We have to determine the solutions for cos 2a = sqrt( 1 - sin a)^2, lying in the range 0<a<180

cos 2a = sqrt( 1 - (sin a)^2)

=> cos 2a = sqrt ( (cos a)^2)

=> cos 2a = cos a

=> 2*(cos a)^2 - 1 = cos a

=> 2*(cos a)^2 - cos a - 1 = 0

=> 2*(cos a)^2 - 2cos a + cos a - 1 = 0

=> 2*cos a ( cos a + 1) + 1(cos a + 1) = 0

=> (2cos a + 1)( cos a + 1) = 0

2*cos a + 1 = 0

=> cos a = -1/2

=> a = arc cos (-1/2)

=> 120 degrees

cos a = 1

=> a = arc cos (1)

=> a = 0, but it does not lie in the interval.
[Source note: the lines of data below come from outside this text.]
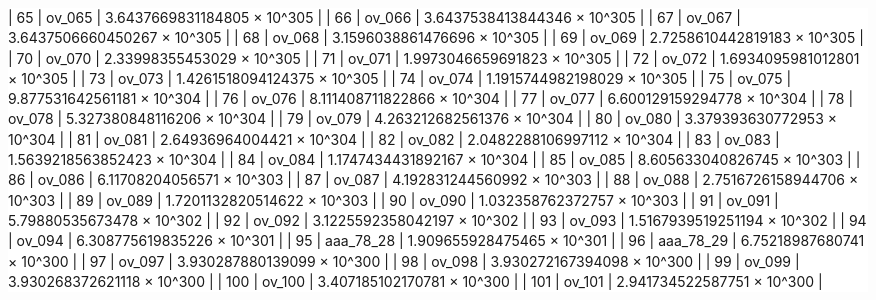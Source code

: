 | 65 | ov_065 | 3.6437669831184805 × 10^305 |
| 66 | ov_066 | 3.6437538413844346 × 10^305 |
| 67 | ov_067 | 3.6437506660450267 × 10^305 |
| 68 | ov_068 | 3.1596038861476696 × 10^305 |
| 69 | ov_069 | 2.7258610442819183 × 10^305 |
| 70 | ov_070 | 2.33998355453029 × 10^305 |
| 71 | ov_071 | 1.9973046659691823 × 10^305 |
| 72 | ov_072 | 1.6934095981012801 × 10^305 |
| 73 | ov_073 | 1.4261518094124375 × 10^305 |
| 74 | ov_074 | 1.1915744982198029 × 10^305 |
| 75 | ov_075 | 9.877531642561181 × 10^304 |
| 76 | ov_076 | 8.111408711822866 × 10^304 |
| 77 | ov_077 | 6.600129159294778 × 10^304 |
| 78 | ov_078 | 5.327380848116206 × 10^304 |
| 79 | ov_079 | 4.263212682561376 × 10^304 |
| 80 | ov_080 | 3.379393630772953 × 10^304 |
| 81 | ov_081 | 2.64936964004421 × 10^304 |
| 82 | ov_082 | 2.0482288106997112 × 10^304 |
| 83 | ov_083 | 1.5639218563852423 × 10^304 |
| 84 | ov_084 | 1.1747434431892167 × 10^304 |
| 85 | ov_085 | 8.605633040826745 × 10^303 |
| 86 | ov_086 | 6.11708204056571 × 10^303 |
| 87 | ov_087 | 4.192831244560992 × 10^303 |
| 88 | ov_088 | 2.7516726158944706 × 10^303 |
| 89 | ov_089 | 1.7201132820514622 × 10^303 |
| 90 | ov_090 | 1.032358762372757 × 10^303 |
| 91 | ov_091 | 5.79880535673478 × 10^302 |
| 92 | ov_092 | 3.1225592358042197 × 10^302 |
| 93 | ov_093 | 1.5167939519251194 × 10^302 |
| 94 | ov_094 | 6.308775619835226 × 10^301 |
| 95 | aaa_78_28 | 1.909655928475465 × 10^301 |
| 96 | aaa_78_29 | 6.75218987680741 × 10^300 |
| 97 | ov_097 | 3.930287880139099 × 10^300 |
| 98 | ov_098 | 3.930272167394098 × 10^300 |
| 99 | ov_099 | 3.930268372621118 × 10^300 |
| 100 | ov_100 | 3.407185102170781 × 10^300 |
| 101 | ov_101 | 2.941734522587751 × 10^300 |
**The required value of a is 120 degrees.**

First, we'll change the equation, using the double angle formula, to the left side and the fundamental formula, for the right side:

cos 2a = 2(cos a)^2 - 1

1 - (sin a)^2 = (cos a)^2

2(cos a)^2 - 1 = sqrt[(cos a)^2]

2(cos a)^2 - 1 = cos a

We'll move cos a to the left side:

2(cos a)^2 - cos a - 1 = 0

We'll put cos a = t

2t^2 - t - 1 = 0

We'll apply quadratic formula:

t1 = [1 + sqrt(1 + 8)]/4

t1 = (1+3)/4

t1 = 1

t2 = -1/2

cos a = t1 <=> cos a = 1

a = 0 or a = 180

cos a = -1/2

a = pi - pi/3

a = 2pi/3

**SinceĀ 0<a<180, the only solution for the equation is 2*pi/3 = 120 degrees.**